Durante las primeras décadas del porfiriato, el público de la capital se lo disputaban varios teatros: el Principal, el Abreu, el María Guerrero, el Hidalgo, el Iturbide y el Merced Morales. A comienzos del siglo xx, uno de ellos —el Nacional— fue derrumbado para dar paso a la calle 5 de Mayo. Y, como a los porfiristas les parecía que este entretenimiento era “civilizador”, el gobierno construyó nuevos recintos para celebrar el centenario de la Independencia. En los escenarios, la competencia era casi feroz: Virginia Fábregas y Esperanza Iris se disputaban al poquísimo público de postín. Ellas, además de actrices, eran importantes empresarias que se convirtieron en dueñas de teatros después de la revolución.

En los escenarios, las actrices levantaban pasiones y no pocos chismes y polémicas. Ellas, sin duda alguna, habían desplazado a los varones en los carteles que anunciaban las obras. Las presentaciones de María Conesa, Celia Montalván, La Patita Soler, Lupe Rivas Cacho —La Pingüica— y otras más eran una garantía de éxito y, como las fotografías ya estaban al alcance de casi todos, no era raro que se vendieran retratos de estas guapuras que, en algunas ocasiones, eran autografiados para mantener la pasión de su dueño. Es más, en más de un caso, las intérpretes se retrataban con muy poca ropa o en traje de rana, aunque sus poses —por lo menos a golpe de vista— distaban mucho de ser pornográficas, pues seguían a pies juntillas los dictados estéticos de los desnudos pictóricos. Y, por si esto no bastara para mantener los escándalos, en algunos teatros se presentaban las impúdicas bailarinas de cancán, las coristas que dejaban muy poco a la imaginación, y las partiquinas, que estaban chulísimas aunque representaran papeles más allá de lo secundario. Todas estas mujeres —absolutamente modernas y precursoras de las bataclanas con poquísima ropa— eran parte de los entretenimientos a los que acudía la gente que sólo quería pasar un buen rato y alegrarse la mirada.

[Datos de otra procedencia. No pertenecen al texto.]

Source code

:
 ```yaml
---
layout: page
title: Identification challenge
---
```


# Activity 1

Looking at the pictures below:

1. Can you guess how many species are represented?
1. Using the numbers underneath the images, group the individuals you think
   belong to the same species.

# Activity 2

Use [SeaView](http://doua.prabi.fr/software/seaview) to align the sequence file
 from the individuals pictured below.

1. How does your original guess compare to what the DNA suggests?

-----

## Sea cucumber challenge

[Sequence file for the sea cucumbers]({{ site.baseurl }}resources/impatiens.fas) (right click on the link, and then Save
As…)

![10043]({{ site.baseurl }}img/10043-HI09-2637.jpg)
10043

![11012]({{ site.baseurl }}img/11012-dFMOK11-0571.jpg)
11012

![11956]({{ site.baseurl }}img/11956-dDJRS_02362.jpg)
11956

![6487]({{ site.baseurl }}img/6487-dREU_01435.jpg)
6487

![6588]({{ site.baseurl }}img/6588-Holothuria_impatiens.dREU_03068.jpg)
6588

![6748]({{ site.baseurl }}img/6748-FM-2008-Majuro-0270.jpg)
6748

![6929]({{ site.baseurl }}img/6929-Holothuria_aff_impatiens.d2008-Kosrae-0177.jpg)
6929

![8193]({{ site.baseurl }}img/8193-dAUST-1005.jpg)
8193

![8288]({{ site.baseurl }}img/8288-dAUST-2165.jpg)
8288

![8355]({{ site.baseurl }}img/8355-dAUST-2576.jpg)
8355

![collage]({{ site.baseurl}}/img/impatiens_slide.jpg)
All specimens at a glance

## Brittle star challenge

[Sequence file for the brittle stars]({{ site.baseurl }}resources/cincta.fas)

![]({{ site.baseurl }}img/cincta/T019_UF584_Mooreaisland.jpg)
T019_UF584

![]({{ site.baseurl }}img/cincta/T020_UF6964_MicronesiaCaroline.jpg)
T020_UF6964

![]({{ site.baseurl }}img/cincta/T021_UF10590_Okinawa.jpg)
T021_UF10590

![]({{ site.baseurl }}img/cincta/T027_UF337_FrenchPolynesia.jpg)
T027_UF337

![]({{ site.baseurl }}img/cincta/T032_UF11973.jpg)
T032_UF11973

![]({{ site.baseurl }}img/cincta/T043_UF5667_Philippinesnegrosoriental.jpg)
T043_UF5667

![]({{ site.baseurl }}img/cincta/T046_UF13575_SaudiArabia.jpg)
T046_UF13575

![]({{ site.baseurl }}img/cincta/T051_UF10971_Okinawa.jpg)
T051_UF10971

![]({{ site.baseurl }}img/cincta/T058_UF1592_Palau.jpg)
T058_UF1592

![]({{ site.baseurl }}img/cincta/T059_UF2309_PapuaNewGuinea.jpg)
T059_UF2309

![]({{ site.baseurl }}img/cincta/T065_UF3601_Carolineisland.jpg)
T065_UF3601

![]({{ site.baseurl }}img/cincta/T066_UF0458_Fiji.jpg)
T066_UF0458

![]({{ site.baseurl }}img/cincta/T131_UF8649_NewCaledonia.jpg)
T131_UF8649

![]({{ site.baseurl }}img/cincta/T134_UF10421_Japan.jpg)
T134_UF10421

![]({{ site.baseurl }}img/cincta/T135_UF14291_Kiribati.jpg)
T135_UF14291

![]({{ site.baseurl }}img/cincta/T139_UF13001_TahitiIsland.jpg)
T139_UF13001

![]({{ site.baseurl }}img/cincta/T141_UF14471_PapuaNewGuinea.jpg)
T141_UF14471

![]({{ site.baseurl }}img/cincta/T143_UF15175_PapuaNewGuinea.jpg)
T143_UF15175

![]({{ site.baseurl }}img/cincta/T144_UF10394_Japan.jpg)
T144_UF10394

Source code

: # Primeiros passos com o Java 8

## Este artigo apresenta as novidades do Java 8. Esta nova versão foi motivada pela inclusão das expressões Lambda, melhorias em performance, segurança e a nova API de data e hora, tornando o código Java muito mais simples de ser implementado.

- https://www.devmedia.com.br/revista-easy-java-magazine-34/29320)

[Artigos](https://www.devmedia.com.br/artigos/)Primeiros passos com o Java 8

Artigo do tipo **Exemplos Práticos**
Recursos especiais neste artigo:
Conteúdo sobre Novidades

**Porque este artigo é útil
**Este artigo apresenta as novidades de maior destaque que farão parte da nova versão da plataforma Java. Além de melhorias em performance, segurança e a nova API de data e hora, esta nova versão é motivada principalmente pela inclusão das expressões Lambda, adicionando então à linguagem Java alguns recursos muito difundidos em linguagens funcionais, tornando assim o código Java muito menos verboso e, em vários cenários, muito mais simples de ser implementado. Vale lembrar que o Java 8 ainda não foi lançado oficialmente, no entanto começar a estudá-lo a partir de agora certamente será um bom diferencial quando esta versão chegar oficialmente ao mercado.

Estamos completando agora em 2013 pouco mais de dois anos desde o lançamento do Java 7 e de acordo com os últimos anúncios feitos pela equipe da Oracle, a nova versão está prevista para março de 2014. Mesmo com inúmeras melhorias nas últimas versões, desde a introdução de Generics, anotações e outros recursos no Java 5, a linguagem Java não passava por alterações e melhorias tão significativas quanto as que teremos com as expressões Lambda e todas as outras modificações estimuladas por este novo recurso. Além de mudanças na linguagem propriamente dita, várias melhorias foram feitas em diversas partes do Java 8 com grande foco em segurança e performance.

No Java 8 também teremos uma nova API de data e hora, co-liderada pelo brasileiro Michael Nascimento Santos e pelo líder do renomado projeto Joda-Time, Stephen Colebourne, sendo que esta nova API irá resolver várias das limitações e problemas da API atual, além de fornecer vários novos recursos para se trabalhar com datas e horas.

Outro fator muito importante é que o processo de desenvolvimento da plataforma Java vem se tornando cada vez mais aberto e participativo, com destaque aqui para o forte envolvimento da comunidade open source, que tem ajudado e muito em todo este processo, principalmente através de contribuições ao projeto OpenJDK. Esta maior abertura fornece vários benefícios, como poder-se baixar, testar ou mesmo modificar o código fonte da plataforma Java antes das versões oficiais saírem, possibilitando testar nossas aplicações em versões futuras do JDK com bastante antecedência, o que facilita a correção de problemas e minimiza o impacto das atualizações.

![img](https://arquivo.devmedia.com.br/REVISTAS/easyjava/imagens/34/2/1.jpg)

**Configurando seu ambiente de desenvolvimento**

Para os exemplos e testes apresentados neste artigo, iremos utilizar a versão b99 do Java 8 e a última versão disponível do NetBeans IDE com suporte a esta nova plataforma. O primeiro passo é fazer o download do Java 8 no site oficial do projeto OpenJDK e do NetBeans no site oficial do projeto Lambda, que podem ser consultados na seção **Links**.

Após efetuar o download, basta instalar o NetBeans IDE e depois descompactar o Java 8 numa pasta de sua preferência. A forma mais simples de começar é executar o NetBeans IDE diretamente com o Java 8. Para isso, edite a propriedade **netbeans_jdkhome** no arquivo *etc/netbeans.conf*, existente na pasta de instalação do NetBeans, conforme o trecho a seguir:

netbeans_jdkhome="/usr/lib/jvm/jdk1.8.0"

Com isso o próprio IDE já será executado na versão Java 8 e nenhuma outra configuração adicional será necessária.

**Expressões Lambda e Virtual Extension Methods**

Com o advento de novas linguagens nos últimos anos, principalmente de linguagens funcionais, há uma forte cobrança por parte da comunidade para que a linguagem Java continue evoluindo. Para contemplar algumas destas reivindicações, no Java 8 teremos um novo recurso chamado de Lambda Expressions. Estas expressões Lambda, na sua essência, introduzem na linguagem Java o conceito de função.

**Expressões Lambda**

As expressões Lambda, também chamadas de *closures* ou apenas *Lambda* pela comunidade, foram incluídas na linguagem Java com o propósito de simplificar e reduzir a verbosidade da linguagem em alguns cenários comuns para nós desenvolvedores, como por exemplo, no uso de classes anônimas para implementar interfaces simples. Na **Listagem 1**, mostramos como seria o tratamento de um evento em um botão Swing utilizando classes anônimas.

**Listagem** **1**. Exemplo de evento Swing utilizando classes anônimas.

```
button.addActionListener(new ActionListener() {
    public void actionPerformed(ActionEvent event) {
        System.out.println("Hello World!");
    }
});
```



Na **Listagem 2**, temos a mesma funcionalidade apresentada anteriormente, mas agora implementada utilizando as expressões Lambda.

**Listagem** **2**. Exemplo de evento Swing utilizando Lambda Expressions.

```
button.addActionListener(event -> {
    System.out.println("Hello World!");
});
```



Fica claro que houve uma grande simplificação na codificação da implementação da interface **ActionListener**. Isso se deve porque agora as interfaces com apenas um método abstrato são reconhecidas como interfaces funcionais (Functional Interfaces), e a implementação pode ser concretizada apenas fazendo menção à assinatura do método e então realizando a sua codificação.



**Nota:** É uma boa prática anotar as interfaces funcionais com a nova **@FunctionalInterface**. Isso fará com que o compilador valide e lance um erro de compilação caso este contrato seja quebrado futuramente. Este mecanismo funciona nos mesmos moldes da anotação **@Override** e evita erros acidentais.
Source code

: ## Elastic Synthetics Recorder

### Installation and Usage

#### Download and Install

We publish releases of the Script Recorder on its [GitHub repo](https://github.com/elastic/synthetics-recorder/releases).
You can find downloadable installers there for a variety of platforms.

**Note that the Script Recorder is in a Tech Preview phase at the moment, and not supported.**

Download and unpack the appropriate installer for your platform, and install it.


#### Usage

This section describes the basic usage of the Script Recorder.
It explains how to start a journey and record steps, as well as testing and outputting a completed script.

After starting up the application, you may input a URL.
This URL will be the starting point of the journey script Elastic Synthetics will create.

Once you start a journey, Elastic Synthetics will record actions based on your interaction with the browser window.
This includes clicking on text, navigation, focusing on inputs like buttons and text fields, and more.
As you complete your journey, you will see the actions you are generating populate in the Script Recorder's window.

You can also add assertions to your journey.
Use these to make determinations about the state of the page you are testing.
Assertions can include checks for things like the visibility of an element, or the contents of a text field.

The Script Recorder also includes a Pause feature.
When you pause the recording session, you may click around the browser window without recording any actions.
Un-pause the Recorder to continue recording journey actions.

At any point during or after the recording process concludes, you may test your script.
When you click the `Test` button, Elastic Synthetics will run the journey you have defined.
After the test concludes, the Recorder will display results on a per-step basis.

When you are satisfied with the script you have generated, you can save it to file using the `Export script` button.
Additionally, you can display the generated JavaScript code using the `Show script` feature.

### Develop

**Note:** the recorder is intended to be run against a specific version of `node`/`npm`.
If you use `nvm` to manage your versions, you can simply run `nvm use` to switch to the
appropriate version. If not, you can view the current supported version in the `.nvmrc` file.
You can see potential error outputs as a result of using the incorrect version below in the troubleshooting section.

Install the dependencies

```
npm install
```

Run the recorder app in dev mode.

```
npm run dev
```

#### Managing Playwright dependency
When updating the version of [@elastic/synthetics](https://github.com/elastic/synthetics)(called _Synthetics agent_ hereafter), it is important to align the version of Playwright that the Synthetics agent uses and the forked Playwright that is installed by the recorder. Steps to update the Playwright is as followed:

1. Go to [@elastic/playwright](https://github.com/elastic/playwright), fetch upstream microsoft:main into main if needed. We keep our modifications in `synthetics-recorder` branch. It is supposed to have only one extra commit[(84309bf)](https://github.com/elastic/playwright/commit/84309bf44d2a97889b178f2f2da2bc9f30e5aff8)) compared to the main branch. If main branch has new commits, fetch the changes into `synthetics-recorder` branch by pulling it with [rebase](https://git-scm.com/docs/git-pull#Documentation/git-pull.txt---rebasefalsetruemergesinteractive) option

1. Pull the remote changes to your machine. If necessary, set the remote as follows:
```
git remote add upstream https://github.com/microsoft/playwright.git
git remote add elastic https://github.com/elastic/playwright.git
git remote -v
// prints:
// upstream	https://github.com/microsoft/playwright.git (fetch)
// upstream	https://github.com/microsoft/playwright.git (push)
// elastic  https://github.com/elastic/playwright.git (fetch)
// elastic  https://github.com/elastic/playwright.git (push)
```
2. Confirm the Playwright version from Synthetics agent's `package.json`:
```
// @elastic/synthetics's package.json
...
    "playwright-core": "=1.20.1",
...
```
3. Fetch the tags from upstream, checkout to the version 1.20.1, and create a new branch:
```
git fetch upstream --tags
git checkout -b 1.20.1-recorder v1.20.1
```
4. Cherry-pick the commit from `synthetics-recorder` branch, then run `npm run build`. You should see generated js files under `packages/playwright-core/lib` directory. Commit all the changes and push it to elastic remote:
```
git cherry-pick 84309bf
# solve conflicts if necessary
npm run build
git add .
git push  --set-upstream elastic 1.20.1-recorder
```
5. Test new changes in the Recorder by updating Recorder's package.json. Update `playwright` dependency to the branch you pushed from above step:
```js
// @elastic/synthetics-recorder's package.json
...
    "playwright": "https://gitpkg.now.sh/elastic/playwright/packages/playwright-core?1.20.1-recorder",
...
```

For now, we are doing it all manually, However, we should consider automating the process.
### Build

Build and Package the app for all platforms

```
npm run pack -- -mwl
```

En esos días, para que un compositor mexicano fuera considerado como un músico con todas las de la ley, tenía que haber creado una ópera. Aunque este género aún tenía poco público de a deveras —pues Ignacio Manuel Altamirano estaba completamente convencido de que el respetable era “capaz de interrumpir el Stabat Mater de Pergolesi o de Rossini, para que le cantasen ‘Las habas verdes’ o ‘La guacamaya’”—, la ópera tenía una respetabilidad que estaba más allá de cualquier duda que pudiera tenerse. Así, desde la década de 1870, la presencia de las óperas mexicanas fue casi notoria, aunque en más de un caso les fue bastante mal. El estreno de Guatimotzin, de Aniceto Ortega, se ganó el aplauso de los críticos más nacionalistas, pues —según se decía— sus intérpretes estudiaron los antiguos códices para caracterizar a sus personajes. Ignoro si cantaban bien o mal, si la música estaba buena o era malísima, el caso es que los disfraces eran una maravilla.

Otro autor que destacó en aquellos tiempos fue Melesio Morales, quien sudó la gota gorda para llevar a escena su Gino Corsini. Los cantantes se pusieron sus moños, los ensayos fueron un fracaso bastante notorio y, al final, la ópera se estrenó protagonizada por la mismísima Ángela Peralta, que era considerada como la más chicha en estos menesteres. Don Melesio —a pesar de estos dolores de cabeza— siguió su carrera como compositor y, en 1891, se estrenó su ópera Cleopatra. Aunque seguramente él estaba contentísimo con este hecho, la crítica lo trató bastante mal (por decirlo de una manera políticamente correcta). Según algunos, los escenarios de Cleopatra en nada se parecían al antiguo Egipto, pues sólo recordaban algunos “paisajes de San Ángel y de Cuautla”, mientras que el templo ateniense era casi idéntico al Castillo de Chapultepec. Para colmo de las desgracias, la música tampoco gustó, mientras que la protagonista estaba muy lejos de parecer una heroína de las buenas. Por donde quiera que se le vea, Cleopatra fue un fracaso rotundo y no tardó en abandonar la cartelera.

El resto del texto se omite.